Data from Smart Meters Could Set Tariff Based on Energy Usage Pattern
Consumers who add pressure on the power grid during peak hours would pay more than those who relieve stress through the use of solar power or lower consumption
Researchers from the Texas A&M University have suggested a tariff plan for utilities based on energy consumption that replicates the toll calculation method on toll roads.
The model recommended by the researchers suggests charging customers a grid access fee based on the impact they have on their local distribution network instead of simply calculating the tariff based on their kilowatt-hour consumption.
The research has been published in the journal Utilities Policy. The study received support from the Power Systems Engineering Research Center and the National Science Foundation.
Dr. Le Xie, professor at the institute’s Department of Electrical and Computer Engineering and Assistant Director – Energy Digitization, Energy Institute, and his team of co-authors of the paper noted that the fees associated with the roadways are higher during peak traffic hours. Under this framework, while vehicles not adding to the heavy traffic load are not required to pay higher toll fees, those using the busy thoroughfares during congested hours pay a premium to use the faster highways.
Drawing on this example, Dr. Xie explained that the costs of delivering power could vary from customer to customer and their impact on the power grid could also vary.
The study suggests how using smart meters would help record the amount of energy a consumer has used at a given period.
Dr. Xie pointed out that while peak load hours put more strain on the grid, there could be individuals within that duration who use more electricity while others conserve it.
The tariff plan proposed by the researchers is likely to benefit consumers who use less power or utilize solar power to ease the strain on the distribution power grid.
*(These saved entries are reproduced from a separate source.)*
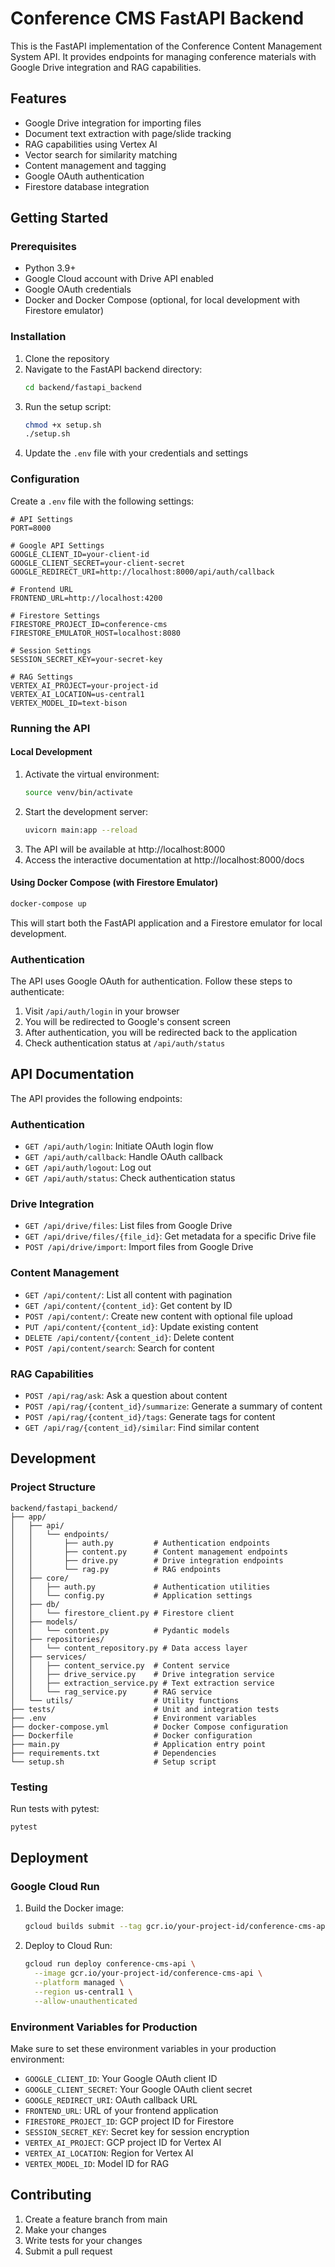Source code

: # Conference CMS FastAPI Backend

This is the FastAPI implementation of the Conference Content Management System API. It provides endpoints for managing conference materials with Google Drive integration and RAG capabilities.

## Features

- Google Drive integration for importing files
- Document text extraction with page/slide tracking
- RAG capabilities using Vertex AI
- Vector search for similarity matching
- Content management and tagging
- Google OAuth authentication
- Firestore database integration

## Getting Started

### Prerequisites

- Python 3.9+
- Google Cloud account with Drive API enabled
- Google OAuth credentials
- Docker and Docker Compose (optional, for local development with Firestore emulator)

### Installation

1. Clone the repository
2. Navigate to the FastAPI backend directory:
   ```bash
   cd backend/fastapi_backend
   ```
3. Run the setup script:
   ```bash
   chmod +x setup.sh
   ./setup.sh
   ```
4. Update the `.env` file with your credentials and settings

### Configuration

Create a `.env` file with the following settings:

```
# API Settings
PORT=8000

# Google API Settings
GOOGLE_CLIENT_ID=your-client-id
GOOGLE_CLIENT_SECRET=your-client-secret
GOOGLE_REDIRECT_URI=http://localhost:8000/api/auth/callback

# Frontend URL
FRONTEND_URL=http://localhost:4200

# Firestore Settings
FIRESTORE_PROJECT_ID=conference-cms
FIRESTORE_EMULATOR_HOST=localhost:8080

# Session Settings
SESSION_SECRET_KEY=your-secret-key

# RAG Settings
VERTEX_AI_PROJECT=your-project-id
VERTEX_AI_LOCATION=us-central1
VERTEX_MODEL_ID=text-bison
```

### Running the API

#### Local Development

1. Activate the virtual environment:
   ```bash
   source venv/bin/activate
   ```
2. Start the development server:
   ```bash
   uvicorn main:app --reload
   ```
3. The API will be available at http://localhost:8000
4. Access the interactive documentation at http://localhost:8000/docs

#### Using Docker Compose (with Firestore Emulator)

```bash
docker-compose up
```

This will start both the FastAPI application and a Firestore emulator for local development.

### Authentication

The API uses Google OAuth for authentication. Follow these steps to authenticate:

1. Visit `/api/auth/login` in your browser
2. You will be redirected to Google's consent screen
3. After authentication, you will be redirected back to the application
4. Check authentication status at `/api/auth/status`

## API Documentation

The API provides the following endpoints:

### Authentication

- `GET /api/auth/login`: Initiate OAuth login flow
- `GET /api/auth/callback`: Handle OAuth callback
- `GET /api/auth/logout`: Log out
- `GET /api/auth/status`: Check authentication status

### Drive Integration

- `GET /api/drive/files`: List files from Google Drive
- `GET /api/drive/files/{file_id}`: Get metadata for a specific Drive file
- `POST /api/drive/import`: Import files from Google Drive

### Content Management

- `GET /api/content/`: List all content with pagination
- `GET /api/content/{content_id}`: Get content by ID
- `POST /api/content/`: Create new content with optional file upload
- `PUT /api/content/{content_id}`: Update existing content
- `DELETE /api/content/{content_id}`: Delete content
- `POST /api/content/search`: Search for content

### RAG Capabilities

- `POST /api/rag/ask`: Ask a question about content
- `POST /api/rag/{content_id}/summarize`: Generate a summary of content
- `POST /api/rag/{content_id}/tags`: Generate tags for content
- `GET /api/rag/{content_id}/similar`: Find similar content

## Development

### Project Structure

```
backend/fastapi_backend/
├── app/
│   ├── api/
│   │   └── endpoints/
│   │       ├── auth.py         # Authentication endpoints
│   │       ├── content.py      # Content management endpoints
│   │       ├── drive.py        # Drive integration endpoints
│   │       └── rag.py          # RAG endpoints
│   ├── core/
│   │   ├── auth.py             # Authentication utilities
│   │   └── config.py           # Application settings
│   ├── db/
│   │   └── firestore_client.py # Firestore client
│   ├── models/
│   │   └── content.py          # Pydantic models
│   ├── repositories/
│   │   └── content_repository.py # Data access layer
│   ├── services/
│   │   ├── content_service.py  # Content service
│   │   ├── drive_service.py    # Drive integration service
│   │   ├── extraction_service.py # Text extraction service
│   │   └── rag_service.py      # RAG service
│   └── utils/                  # Utility functions
├── tests/                      # Unit and integration tests
├── .env                        # Environment variables
├── docker-compose.yml          # Docker Compose configuration
├── Dockerfile                  # Docker configuration
├── main.py                     # Application entry point
├── requirements.txt            # Dependencies
└── setup.sh                    # Setup script
```

### Testing

Run tests with pytest:

```bash
pytest
```

## Deployment

### Google Cloud Run

1. Build the Docker image:
   ```bash
   gcloud builds submit --tag gcr.io/your-project-id/conference-cms-api
   ```

2. Deploy to Cloud Run:
   ```bash
   gcloud run deploy conference-cms-api \
     --image gcr.io/your-project-id/conference-cms-api \
     --platform managed \
     --region us-central1 \
     --allow-unauthenticated
   ```

### Environment Variables for Production

Make sure to set these environment variables in your production environment:

- `GOOGLE_CLIENT_ID`: Your Google OAuth client ID
- `GOOGLE_CLIENT_SECRET`: Your Google OAuth client secret
- `GOOGLE_REDIRECT_URI`: OAuth callback URL
- `FRONTEND_URL`: URL of your frontend application
- `FIRESTORE_PROJECT_ID`: GCP project ID for Firestore
- `SESSION_SECRET_KEY`: Secret key for session encryption
- `VERTEX_AI_PROJECT`: GCP project ID for Vertex AI
- `VERTEX_AI_LOCATION`: Region for Vertex AI
- `VERTEX_MODEL_ID`: Model ID for RAG

## Contributing

1. Create a feature branch from main
2. Make your changes
3. Write tests for your changes
4. Submit a pull request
However, those drawing excess power from the electrical grid during peak times would have to bear the additional delivery cost, the experts insisted.
The team’s data-driven approach aims to overhaul the power tariff structure for the utility sector.
The team stressed that adopting this mechanism would provide the utilities a refined, near-real-time understanding of the consumption pattern of customers.
“If a particular customer is sending some of their solar panel energy back to the grid during the peak hours, they should be viewed as a positive asset to the grid, and that individual should be somehow compensated,” feels Dr. Xie. According to the expert, consumers adding to the grid strain should pay a higher portion of the delivery cost.
Some 200 residential clusters, including 50 homes with electric vehicles (EVs), 50 homes with solar photovoltaic (PV) systems, and 100 homes without distributed energy resources (EV, solar, or battery storage device), were studied.
Over 90% of EV customers saw reduced bills under the proposed tariff model, considering customers charge their EVs during the night – which is an off-peak hour with low grid impact. The study suggested that combining solar PV with battery storage under a smart scheduling algorithm for charging and discharging would slash power bills for PV customers. Over 80% of non-distributed energy resources customers experienced a small reduction in their bills under the proposed model.
Dr. Xie insisted that implementing the concept into real-time use would pave the way for a more sustainable grid operation.
Last year, researchers from Oak Ridge National Laboratory had reported that they had developed a power electronic inverter platform that could connect distributed solar, EVs, and electric storage systems with the utility power grid.
Earlier, Mercom had suggested how smart meters could be the solution in avoiding onsite meter reading during the Covid-19 pandemic and record energy usage in 15-minute to hourly intervals and transmit data to the utilities. Most importantly, smart meters enable two-way communication with the utility and the home and business.